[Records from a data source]
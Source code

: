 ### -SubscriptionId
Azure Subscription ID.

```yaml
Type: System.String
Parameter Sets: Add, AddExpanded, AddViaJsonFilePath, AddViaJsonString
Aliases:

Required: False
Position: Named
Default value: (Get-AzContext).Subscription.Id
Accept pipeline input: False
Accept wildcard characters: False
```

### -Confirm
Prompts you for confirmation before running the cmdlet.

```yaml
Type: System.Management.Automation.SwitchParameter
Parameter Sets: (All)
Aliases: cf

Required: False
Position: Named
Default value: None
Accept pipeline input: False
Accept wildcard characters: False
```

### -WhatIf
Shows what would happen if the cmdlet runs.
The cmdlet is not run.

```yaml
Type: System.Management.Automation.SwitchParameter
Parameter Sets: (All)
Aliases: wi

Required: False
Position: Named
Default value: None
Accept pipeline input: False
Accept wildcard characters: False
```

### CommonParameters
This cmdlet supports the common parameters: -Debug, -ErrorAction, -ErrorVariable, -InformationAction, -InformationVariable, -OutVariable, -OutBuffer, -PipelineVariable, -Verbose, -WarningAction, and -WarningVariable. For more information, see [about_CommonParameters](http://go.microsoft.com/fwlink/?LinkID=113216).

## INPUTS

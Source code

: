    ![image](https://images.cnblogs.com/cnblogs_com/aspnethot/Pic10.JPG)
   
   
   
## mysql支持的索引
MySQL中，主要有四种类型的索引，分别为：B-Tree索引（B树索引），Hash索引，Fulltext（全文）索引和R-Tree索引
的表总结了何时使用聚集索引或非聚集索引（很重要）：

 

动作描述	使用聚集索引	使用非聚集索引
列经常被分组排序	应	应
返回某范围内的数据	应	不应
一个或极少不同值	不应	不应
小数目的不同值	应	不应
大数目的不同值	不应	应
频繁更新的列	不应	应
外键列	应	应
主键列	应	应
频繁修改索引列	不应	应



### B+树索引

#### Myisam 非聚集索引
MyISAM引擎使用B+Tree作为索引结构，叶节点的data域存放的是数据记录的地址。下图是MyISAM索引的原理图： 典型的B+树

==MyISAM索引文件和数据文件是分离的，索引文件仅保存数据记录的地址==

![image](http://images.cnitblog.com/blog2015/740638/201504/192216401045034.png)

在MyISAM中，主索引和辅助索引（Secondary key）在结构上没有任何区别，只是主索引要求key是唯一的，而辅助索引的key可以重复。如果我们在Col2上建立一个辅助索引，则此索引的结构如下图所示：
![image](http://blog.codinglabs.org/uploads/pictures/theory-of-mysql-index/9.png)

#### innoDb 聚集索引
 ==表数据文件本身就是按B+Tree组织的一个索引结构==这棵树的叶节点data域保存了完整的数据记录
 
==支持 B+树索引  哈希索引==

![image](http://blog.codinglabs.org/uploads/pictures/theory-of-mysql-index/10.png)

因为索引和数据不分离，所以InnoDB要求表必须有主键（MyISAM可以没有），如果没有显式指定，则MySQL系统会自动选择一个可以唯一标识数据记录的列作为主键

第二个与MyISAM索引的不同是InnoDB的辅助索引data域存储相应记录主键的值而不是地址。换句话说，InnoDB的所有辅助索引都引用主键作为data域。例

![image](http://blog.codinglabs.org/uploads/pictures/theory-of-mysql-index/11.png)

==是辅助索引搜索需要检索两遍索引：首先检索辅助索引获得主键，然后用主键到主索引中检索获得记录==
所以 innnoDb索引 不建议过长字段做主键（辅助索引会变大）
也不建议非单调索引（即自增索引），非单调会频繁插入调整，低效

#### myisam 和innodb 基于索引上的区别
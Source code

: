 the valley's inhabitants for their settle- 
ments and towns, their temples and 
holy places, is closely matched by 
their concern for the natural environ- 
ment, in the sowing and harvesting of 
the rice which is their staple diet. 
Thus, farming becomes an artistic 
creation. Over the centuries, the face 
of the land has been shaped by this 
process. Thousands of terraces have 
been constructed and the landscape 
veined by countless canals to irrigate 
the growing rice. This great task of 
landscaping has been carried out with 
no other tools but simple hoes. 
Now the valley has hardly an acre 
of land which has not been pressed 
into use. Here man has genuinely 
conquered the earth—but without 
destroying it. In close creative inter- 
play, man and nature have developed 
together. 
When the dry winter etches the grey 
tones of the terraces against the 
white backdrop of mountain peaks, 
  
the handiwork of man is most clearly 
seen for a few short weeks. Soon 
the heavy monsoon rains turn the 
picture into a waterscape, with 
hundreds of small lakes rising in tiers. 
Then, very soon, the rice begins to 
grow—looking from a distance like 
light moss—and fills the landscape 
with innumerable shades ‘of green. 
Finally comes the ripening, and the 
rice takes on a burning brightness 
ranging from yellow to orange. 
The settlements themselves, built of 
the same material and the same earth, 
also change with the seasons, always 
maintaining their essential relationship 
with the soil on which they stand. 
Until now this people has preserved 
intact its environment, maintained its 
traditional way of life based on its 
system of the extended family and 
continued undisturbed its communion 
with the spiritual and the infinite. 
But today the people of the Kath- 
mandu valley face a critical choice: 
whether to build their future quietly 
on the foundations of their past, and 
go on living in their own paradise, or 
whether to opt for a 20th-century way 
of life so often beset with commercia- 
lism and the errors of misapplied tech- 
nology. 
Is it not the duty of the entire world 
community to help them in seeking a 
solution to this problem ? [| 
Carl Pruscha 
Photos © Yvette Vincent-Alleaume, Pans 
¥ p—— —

▸ **Task goal**
In the data above, which lines lie between the line with "with the soil on which they stand." and the line with "whether to build their future quietly", inclusive? Print those lines exactly and nothing else.

▸ **Response area**
with the soil on which they stand. 
Until now this people has preserved 
intact its environment, maintained its 
traditional way of life based on its 
system of the extended family and 
continued undisturbed its communion 
with the spiritual and the infinite. 
But today the people of the Kath- 
mandu valley face a critical choice: 
whether to build their future quietly 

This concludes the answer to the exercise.